They recreated a Pink Floyd song by reading brain signals

Scientists have trained a computer to analyze the brain activity of someone listening to music and based on these neural patterns alone, to plays the song.

The research, which published last Tuesday, produced a recognizable version of the Pink Floyd song (from 1979), “Another Brick in the Wall (Part 1)”.

the wall pink floyd

To collect the data for the study, researchers imaged the brains of 29 epilepsy patients at Albany Medical Center in New York state from 2009 to 2015. As part of their epilepsy treatment, the patients had a net of "claws" electrodes implanted in their brains.

This created a rare opportunity for neuroscientists to record their brain activity while listening to music. The team chose the Pink Floyd song in part because the older patients liked it. "If they said, 'I can't listen to this rubbish,' then the data would be terrible," said Dr. Schalk. In addition, the song features 41 seconds of lyrics and two and a half minutes of looping instrumentals, a combination that was useful in showing how the brain processes words as well as melody.

Robert Knight, a neuroscientist at the University of California (Berkeley), and the leader of the team, asked one of his postdocs, Ludovic Bellier, to try to use the data set to reconstruct the music. The lab had already done similar work reconstructing words.

Analyzing the data from each patient, Dr. Bellier identified which parts of the brain lit up during the song and what frequencies those areas responded to. Just as the resolution of an image depends on its number of pixels, the quality of an audio recording depends on the number of frequencies it can represent.

To reconstruct “Another Brick in the Wall”, the researchers used 128 frequency bands. This meant training 128 computer models centered around the song. The researchers then tested the effect on four individual brains through the model. The resulting results were all recognizable and related to the Pink Floyd song, albeit with notable differences. The placement of electrodes from patient to patient likely explains the variations, the researchers said, but personal characteristics, such as whether a person was a musician, also matter.

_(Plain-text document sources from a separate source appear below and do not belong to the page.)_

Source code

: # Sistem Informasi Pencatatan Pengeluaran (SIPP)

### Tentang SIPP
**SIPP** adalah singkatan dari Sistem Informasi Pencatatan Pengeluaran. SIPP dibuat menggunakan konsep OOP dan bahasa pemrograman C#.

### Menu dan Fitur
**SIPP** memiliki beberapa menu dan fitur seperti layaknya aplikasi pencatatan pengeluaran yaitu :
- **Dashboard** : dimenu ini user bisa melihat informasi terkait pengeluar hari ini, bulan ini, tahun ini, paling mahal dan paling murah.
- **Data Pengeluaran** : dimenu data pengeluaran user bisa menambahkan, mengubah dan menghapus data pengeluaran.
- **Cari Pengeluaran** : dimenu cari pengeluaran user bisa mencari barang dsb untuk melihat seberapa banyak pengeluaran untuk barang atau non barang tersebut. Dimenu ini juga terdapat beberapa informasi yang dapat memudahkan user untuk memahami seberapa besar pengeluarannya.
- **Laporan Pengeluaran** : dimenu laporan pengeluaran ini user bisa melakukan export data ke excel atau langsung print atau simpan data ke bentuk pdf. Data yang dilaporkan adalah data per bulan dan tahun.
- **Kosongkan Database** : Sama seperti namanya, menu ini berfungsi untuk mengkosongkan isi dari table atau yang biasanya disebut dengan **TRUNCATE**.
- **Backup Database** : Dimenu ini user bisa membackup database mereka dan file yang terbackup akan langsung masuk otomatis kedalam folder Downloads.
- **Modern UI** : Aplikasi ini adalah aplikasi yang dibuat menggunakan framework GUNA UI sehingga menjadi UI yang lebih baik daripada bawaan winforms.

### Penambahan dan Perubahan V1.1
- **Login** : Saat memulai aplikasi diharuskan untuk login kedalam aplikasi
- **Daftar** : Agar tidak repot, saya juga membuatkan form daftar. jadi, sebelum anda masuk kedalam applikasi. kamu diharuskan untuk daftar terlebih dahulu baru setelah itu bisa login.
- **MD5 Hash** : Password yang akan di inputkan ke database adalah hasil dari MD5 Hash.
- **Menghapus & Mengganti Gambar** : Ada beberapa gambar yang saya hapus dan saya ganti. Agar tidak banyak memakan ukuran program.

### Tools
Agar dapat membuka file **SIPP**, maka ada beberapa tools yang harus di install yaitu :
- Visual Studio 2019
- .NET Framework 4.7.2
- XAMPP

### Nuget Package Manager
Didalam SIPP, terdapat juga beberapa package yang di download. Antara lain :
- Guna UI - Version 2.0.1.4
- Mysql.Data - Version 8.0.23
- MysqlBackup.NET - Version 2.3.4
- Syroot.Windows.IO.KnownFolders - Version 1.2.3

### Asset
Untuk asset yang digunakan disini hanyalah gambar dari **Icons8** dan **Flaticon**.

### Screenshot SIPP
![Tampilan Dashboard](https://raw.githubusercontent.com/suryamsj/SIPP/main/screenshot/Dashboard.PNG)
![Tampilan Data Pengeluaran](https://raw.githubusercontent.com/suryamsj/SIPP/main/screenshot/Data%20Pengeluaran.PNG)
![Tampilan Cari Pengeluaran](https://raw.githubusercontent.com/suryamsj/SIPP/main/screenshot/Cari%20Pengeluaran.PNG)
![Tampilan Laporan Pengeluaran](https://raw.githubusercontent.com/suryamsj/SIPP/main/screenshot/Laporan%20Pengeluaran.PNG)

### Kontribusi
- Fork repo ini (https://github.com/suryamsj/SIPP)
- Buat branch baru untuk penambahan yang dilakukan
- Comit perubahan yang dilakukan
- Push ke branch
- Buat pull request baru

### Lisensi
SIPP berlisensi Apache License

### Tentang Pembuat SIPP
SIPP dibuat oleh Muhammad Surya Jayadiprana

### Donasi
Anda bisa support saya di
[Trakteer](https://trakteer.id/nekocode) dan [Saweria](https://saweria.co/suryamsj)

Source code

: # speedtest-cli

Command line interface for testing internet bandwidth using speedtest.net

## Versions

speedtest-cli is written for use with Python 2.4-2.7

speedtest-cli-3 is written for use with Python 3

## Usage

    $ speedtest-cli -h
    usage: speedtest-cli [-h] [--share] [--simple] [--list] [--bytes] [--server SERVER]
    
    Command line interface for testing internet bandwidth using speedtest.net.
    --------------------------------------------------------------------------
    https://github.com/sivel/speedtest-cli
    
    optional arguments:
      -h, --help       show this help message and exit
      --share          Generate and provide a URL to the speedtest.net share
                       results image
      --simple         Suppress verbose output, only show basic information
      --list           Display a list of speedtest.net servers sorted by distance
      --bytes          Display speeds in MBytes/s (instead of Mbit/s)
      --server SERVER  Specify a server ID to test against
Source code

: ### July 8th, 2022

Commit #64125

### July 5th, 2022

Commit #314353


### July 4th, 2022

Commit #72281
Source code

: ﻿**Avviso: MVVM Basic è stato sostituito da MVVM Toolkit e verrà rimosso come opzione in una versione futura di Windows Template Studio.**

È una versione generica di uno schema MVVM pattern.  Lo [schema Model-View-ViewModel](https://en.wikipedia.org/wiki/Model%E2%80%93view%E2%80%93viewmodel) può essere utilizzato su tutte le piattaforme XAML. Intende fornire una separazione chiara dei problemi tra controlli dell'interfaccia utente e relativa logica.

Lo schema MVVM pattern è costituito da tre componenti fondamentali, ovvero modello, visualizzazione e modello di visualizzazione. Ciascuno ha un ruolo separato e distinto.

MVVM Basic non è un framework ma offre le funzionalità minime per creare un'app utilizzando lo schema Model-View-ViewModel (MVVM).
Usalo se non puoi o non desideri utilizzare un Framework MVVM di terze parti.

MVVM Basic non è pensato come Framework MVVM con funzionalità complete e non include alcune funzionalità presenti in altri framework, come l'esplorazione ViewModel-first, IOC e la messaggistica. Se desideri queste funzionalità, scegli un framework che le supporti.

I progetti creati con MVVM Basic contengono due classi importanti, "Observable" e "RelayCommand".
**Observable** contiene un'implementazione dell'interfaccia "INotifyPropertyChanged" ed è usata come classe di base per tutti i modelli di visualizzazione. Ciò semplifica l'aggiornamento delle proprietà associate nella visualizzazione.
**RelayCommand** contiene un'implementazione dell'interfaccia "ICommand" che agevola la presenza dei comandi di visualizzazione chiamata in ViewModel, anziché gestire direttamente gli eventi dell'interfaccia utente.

Note that this particular approach was limited: the scientists could only see brain activity where doctors had placed electrodes to look for seizures.

The researchers also discovered a spot in the temporal lobe of the brain that reacted when volunteers heard the song's 16 guitar notes. So they suggested that this particular region might be involved in our perception of rhythm.

The above findings offer a first step towards creating more expressive devices to assist people who cannot speak. In recent years, scientists have made major breakthroughs in extracting words from electrical signals produced by the brains of people with muscular paralysis when they try to speak.